====== DATASET RECORDS ======

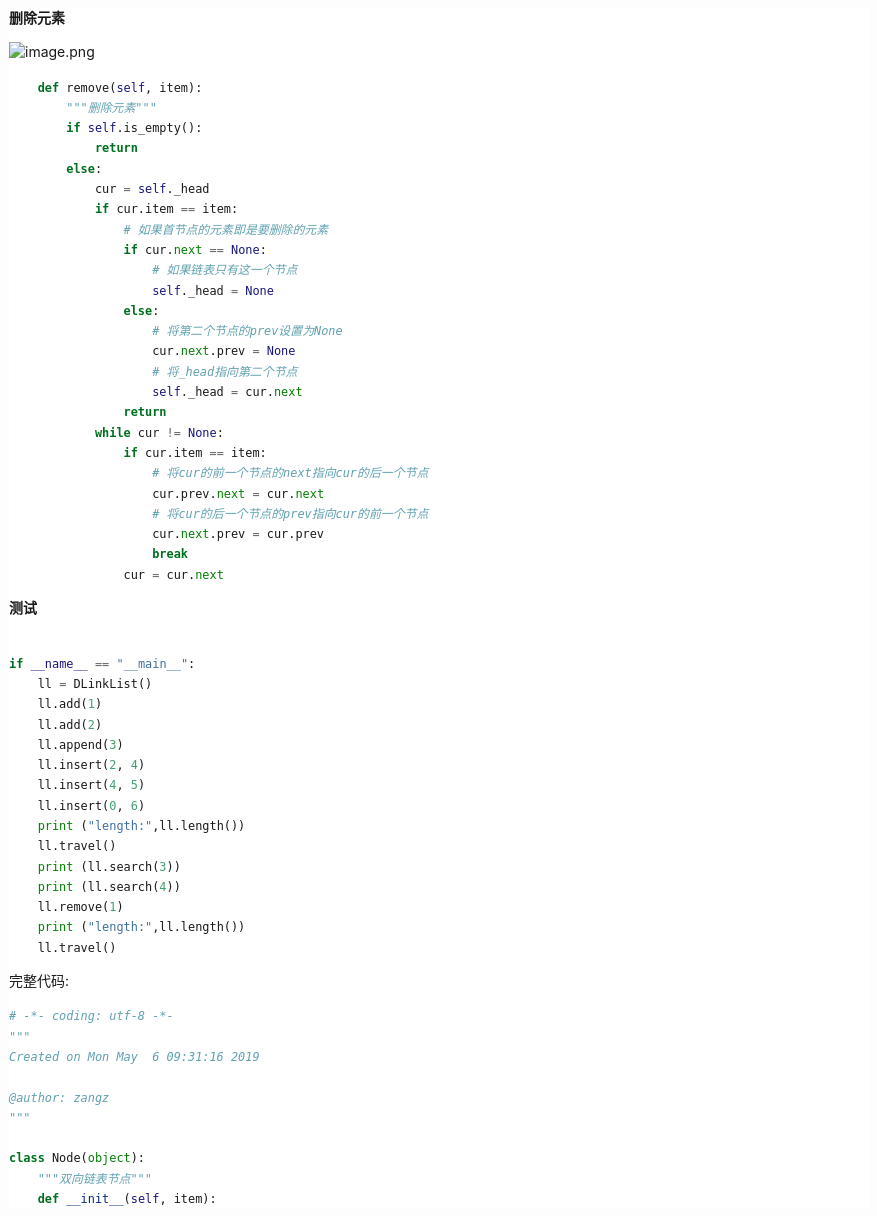 **删除元素**

![image.png](https://upload-images.jianshu.io/upload_images/14555448-ac696b2b9f1c3f01.png?imageMogr2/auto-orient/strip%7CimageView2/2/w/1240)


```python
    def remove(self, item):
        """删除元素"""
        if self.is_empty():
            return
        else:
            cur = self._head
            if cur.item == item:
                # 如果首节点的元素即是要删除的元素
                if cur.next == None:
                    # 如果链表只有这一个节点
                    self._head = None
                else:
                    # 将第二个节点的prev设置为None
                    cur.next.prev = None
                    # 将_head指向第二个节点
                    self._head = cur.next
                return
            while cur != None:
                if cur.item == item:
                    # 将cur的前一个节点的next指向cur的后一个节点
                    cur.prev.next = cur.next
                    # 将cur的后一个节点的prev指向cur的前一个节点
                    cur.next.prev = cur.prev
                    break
                cur = cur.next

```

**测试**

```python
    
if __name__ == "__main__":
    ll = DLinkList()
    ll.add(1)
    ll.add(2)
    ll.append(3)
    ll.insert(2, 4)
    ll.insert(4, 5)
    ll.insert(0, 6)
    print ("length:",ll.length())
    ll.travel()
    print (ll.search(3))
    print (ll.search(4))
    ll.remove(1)
    print ("length:",ll.length())
    ll.travel()
```
完整代码:
```python
# -*- coding: utf-8 -*-
"""
Created on Mon May  6 09:31:16 2019

@author: zangz
"""

class Node(object):
    """双向链表节点"""
    def __init__(self, item):
```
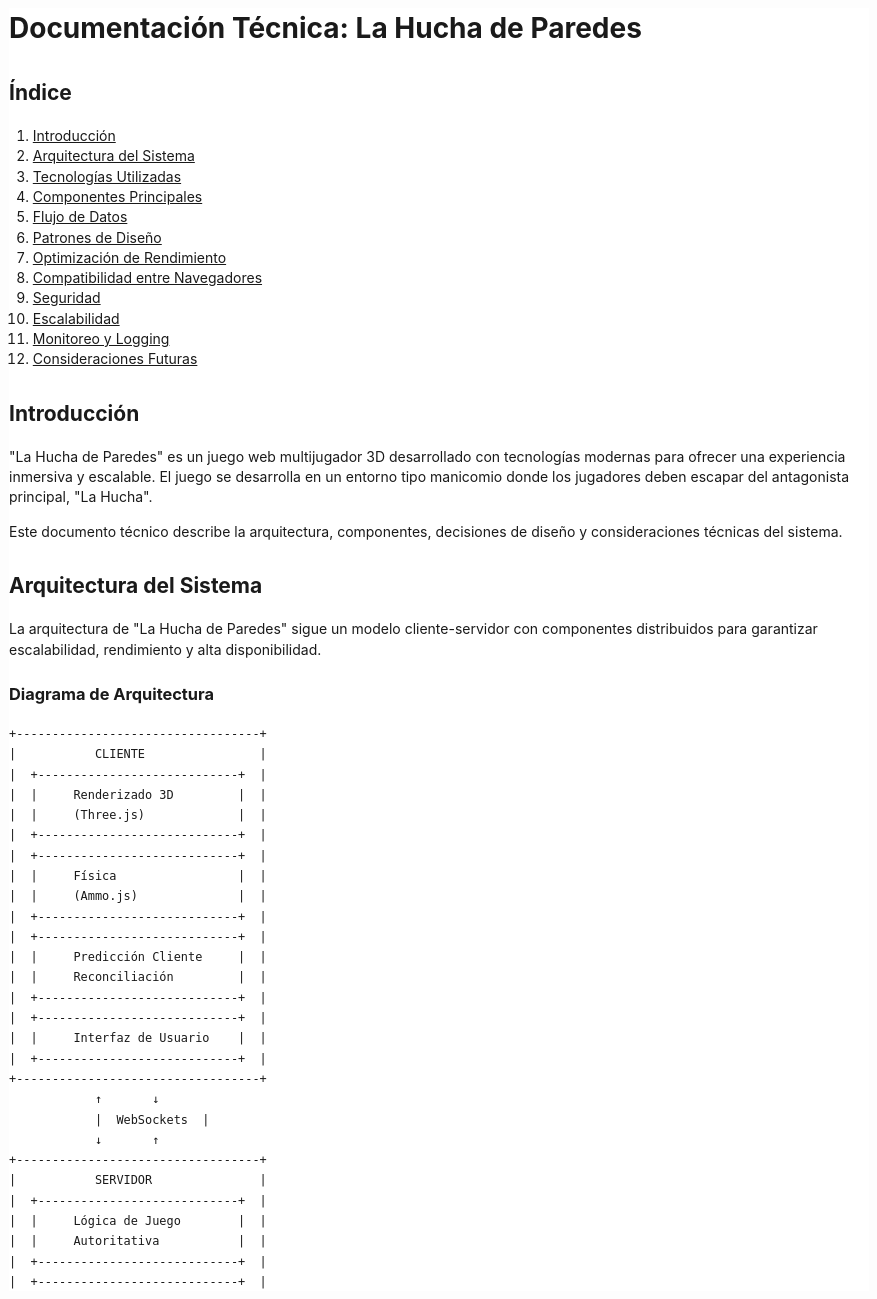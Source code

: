 # Documentación Técnica: La Hucha de Paredes

## Índice

1. [Introducción](#introducción)
2. [Arquitectura del Sistema](#arquitectura-del-sistema)
3. [Tecnologías Utilizadas](#tecnologías-utilizadas)
4. [Componentes Principales](#componentes-principales)
5. [Flujo de Datos](#flujo-de-datos)
6. [Patrones de Diseño](#patrones-de-diseño)
7. [Optimización de Rendimiento](#optimización-de-rendimiento)
8. [Compatibilidad entre Navegadores](#compatibilidad-entre-navegadores)
9. [Seguridad](#seguridad)
10. [Escalabilidad](#escalabilidad)
11. [Monitoreo y Logging](#monitoreo-y-logging)
12. [Consideraciones Futuras](#consideraciones-futuras)

## Introducción

"La Hucha de Paredes" es un juego web multijugador 3D desarrollado con tecnologías modernas para ofrecer una experiencia inmersiva y escalable. El juego se desarrolla en un entorno tipo manicomio donde los jugadores deben escapar del antagonista principal, "La Hucha".

Este documento técnico describe la arquitectura, componentes, decisiones de diseño y consideraciones técnicas del sistema.

## Arquitectura del Sistema

La arquitectura de "La Hucha de Paredes" sigue un modelo cliente-servidor con componentes distribuidos para garantizar escalabilidad, rendimiento y alta disponibilidad.

### Diagrama de Arquitectura

```
+----------------------------------+
|           CLIENTE                |
|  +----------------------------+  |
|  |     Renderizado 3D         |  |
|  |     (Three.js)             |  |
|  +----------------------------+  |
|  +----------------------------+  |
|  |     Física                 |  |
|  |     (Ammo.js)              |  |
|  +----------------------------+  |
|  +----------------------------+  |
|  |     Predicción Cliente     |  |
|  |     Reconciliación         |  |
|  +----------------------------+  |
|  +----------------------------+  |
|  |     Interfaz de Usuario    |  |
|  +----------------------------+  |
+----------------------------------+
            ↑       ↓
            |  WebSockets  |
            ↓       ↑
+----------------------------------+
|           SERVIDOR               |
|  +----------------------------+  |
|  |     Lógica de Juego        |  |
|  |     Autoritativa           |  |
|  +----------------------------+  |
|  +----------------------------+  |
```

======

**WHAT TO PRODUCE:**
Give back the full data exactly as it reads, but drop the pictures.

**RESPONSE BELOW:**
 **删除元素**

![image.png](https://upload-images.jianshu.io/upload_images/14555448-ac696b2b9f1c3f01.png?imageMogr2/auto-orient/strip%7CimageView2/2/w/1240)


```python
    def remove(self, item):
        """删除元素"""
        if self.is_empty():
            return
        else:
            cur = self._head
            if cur.item == item:
                # 如果首节点的元素即是要删除的元素
                if cur.next == None:
                    # 如果链表只有这一个节点
                    self._head = None
                else:
                    # 将第二个节点的prev设置为None
                    cur.next.prev = None
                    # 将_head指向第二个节点
                    self._head = cur.next
                return
            while cur != None:
                if cur.item == item:
                    # 将cur的前一个节点的next指向cur的后一个节点
                    cur.prev.next = cur.next
                    # 将cur的后一个节点的prev指向cur的前一个节点
                    cur.next.prev = cur.prev
                    break
                cur = cur.next

```

**测试**

```python
    
if __name__ == "__main__":
    ll = DLinkList()
    ll.add(1)
    ll.add(2)
    ll.append(3)
    ll.insert(2, 4)
    ll.insert(4, 5)
    ll.insert(0, 6)
    print ("length:",ll.length())
    ll.travel()
    print (ll.search(3))
    print (ll.search(4))
    ll.remove(1)
    print ("length:",ll.length())
    ll.travel()
```
完整代码:
```python
# -*- coding: utf-8 -*-
"""
Created on Mon May  6 09:31:16 2019

@author: zangz
"""

class Node(object):
    """双向链表节点"""
    def __init__(self, item):
```
Source code

: # Documentación Técnica: La Hucha de Paredes

## Índice

1. [Introducción](#introducción)
2. [Arquitectura del Sistema](#arquitectura-del-sistema)
3. [Tecnologías Utilizadas](#tecnologías-utilizadas)
4. [Componentes Principales](#componentes-principales)
5. [Flujo de Datos](#flujo-de-datos)
6. [Patrones de Diseño](#patrones-de-diseño)
7. [Optimización de Rendimiento](#optimización-de-rendimiento)
8. [Compatibilidad entre Navegadores](#compatibilidad-entre-navegadores)
9. [Seguridad](#seguridad)
10. [Escalabilidad](#escalabilidad)
11. [Monitoreo y Logging](#monitoreo-y-logging)
12. [Consideraciones Futuras](#consideraciones-futuras)

## Introducción

"La Hucha de Paredes" es un juego web multijugador 3D desarrollado con tecnologías modernas para ofrecer una experiencia inmersiva y escalable. El juego se desarrolla en un entorno tipo manicomio donde los jugadores deben escapar del antagonista principal, "La Hucha".

Este documento técnico describe la arquitectura, componentes, decisiones de diseño y consideraciones técnicas del sistema.

## Arquitectura del Sistema

La arquitectura de "La Hucha de Paredes" sigue un modelo cliente-servidor con componentes distribuidos para garantizar escalabilidad, rendimiento y alta disponibilidad.

### Diagrama de Arquitectura

```
+----------------------------------+
|           CLIENTE                |
|  +----------------------------+  |
|  |     Renderizado 3D         |  |
|  |     (Three.js)             |  |
|  +----------------------------+  |
|  +----------------------------+  |
|  |     Física                 |  |
|  |     (Ammo.js)              |  |
|  +----------------------------+  |
|  +----------------------------+  |
|  |     Predicción Cliente     |  |
|  |     Reconciliación         |  |
|  +----------------------------+  |
|  +----------------------------+  |
|  |     Interfaz de Usuario    |  |
|  +----------------------------+  |
+----------------------------------+
            ↑       ↓
            |  WebSockets  |
            ↓       ↑
+----------------------------------+
|           SERVIDOR               |
|  +----------------------------+  |
|  |     Lógica de Juego        |  |
|  |     Autoritativa           |  |
|  +----------------------------+  |
|  +----------------------------+  |
```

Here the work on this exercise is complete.